The mean Ho and He values (0.690 and 0.733, resp.) found in the present study were higher than those found in goat genetic characterization studies conducted in different countries using different numbers of microsatellites [29-31]. Moreover Na, Ho, and He values reported in almost all Asian and African countries [12] were lower than those obtained in the present study. These results indicate higher genetic diversity among Turkish goat populations. The reason for this might be the facts that Turkey is located on migration route and is close to the initial domestication centers [32, 33].

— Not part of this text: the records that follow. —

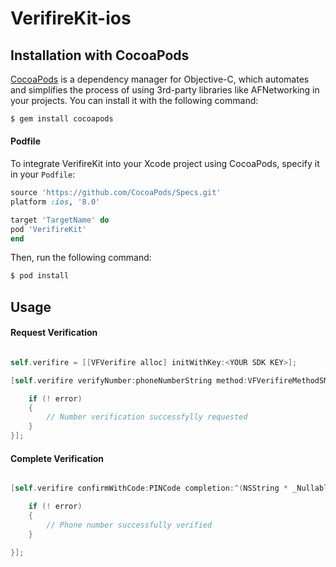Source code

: # VerifireKit-ios


## Installation with CocoaPods

[CocoaPods](http://cocoapods.org) is a dependency manager for Objective-C, which automates and simplifies the process of using 3rd-party libraries like AFNetworking in your projects. You can install it with the following command:

```bash
$ gem install cocoapods
```

#### Podfile

To integrate VerifireKit into your Xcode project using CocoaPods, specify it in your `Podfile`:

```ruby
source 'https://github.com/CocoaPods/Specs.git'
platform :ios, '8.0'

target 'TargetName' do
pod 'VerifireKit'
end
```

Then, run the following command:

```bash
$ pod install
```

## Usage

#### Request Verification

```objective-c

self.verifire = [[VFVerifire alloc] initWithKey:<YOUR SDK KEY>];

[self.verifire verifyNumber:phoneNumberString method:VFVerifireMethodSMS completion:^(NSError * _Nullable error) {

    if (! error)
    {
        // Number verification successfylly requested
    }
}];

```


#### Complete Verification

```objective-c

[self.verifire confirmWithCode:PINCode completion:^(NSString * _Nullable phoneNumber, NSString * _Nullable requestId, NSError * _Nullable error) {

    if (! error)
    {
        // Phone number successfully verified
    }

}];
```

In a genetic study conducted using 13 microsatellites, 6 indigenous Iranian goat populations were separated into two main groups based on phylogenetic tree and FCA analysis [34]. Mitochondrial DNA analysis of local Chinese goat populations [35] revealed that they formed 4 haplogroups and the results were consistent with archeological and genetic studies. In addition, genetic characterization studies, which were performed using 30 microsatellites [36] reported that the populations, which were raised in northwest and southwest as two sets in accordance with their geographical regions, heaped up within themselves.

In the present study, it was observed that Honamli and Hair goat populations grouped together on the NJT. This suggests that there is high relationship between Honamli and Hair goats and that gene flow is possible as they are raised in close geographical regions. In addition, FCA graph demonstrated that Honamli and Hair goats grouped together in line with these findings. Assignment test was performed to identify the populations using genotypic data and it was observed that animals were generally (93%) assigned in their own populations. It was determined that 8 different populations, which were used also in the structure test, were discriminated from each other and that Angora, Alpine, and Yayladag were more pure breed compared to other populations. Results of assignment and structure analyses revealed that microsatellites used in the study are very useful in discriminating the populations.

There is no data or information in Turkey about Yayladag goat population used in the present study. However, previous research [37, 38] indicated that Hatay goat was obtained by hybridization of Hair × Kilis. However, Yayladag does not seem to be genetically so close to Hair or Kilis. Although they appear in the same group on NJT, Yayladag is grouped as a different population in the FCA and structure analyses. It was thought that suitable geographical structure of Hatay province for goat breeding and presence of many populations may be effective in the formation of a new genotype.

In conclusion, microsatellites are quite reliable markers to be used in the studies to investigate genetic variety and genetic structures of populations and to determine whether the subjects belong to the claimed populations. In addition, there is need for further studies using different markers system to obtain additional data on Yayladag goat.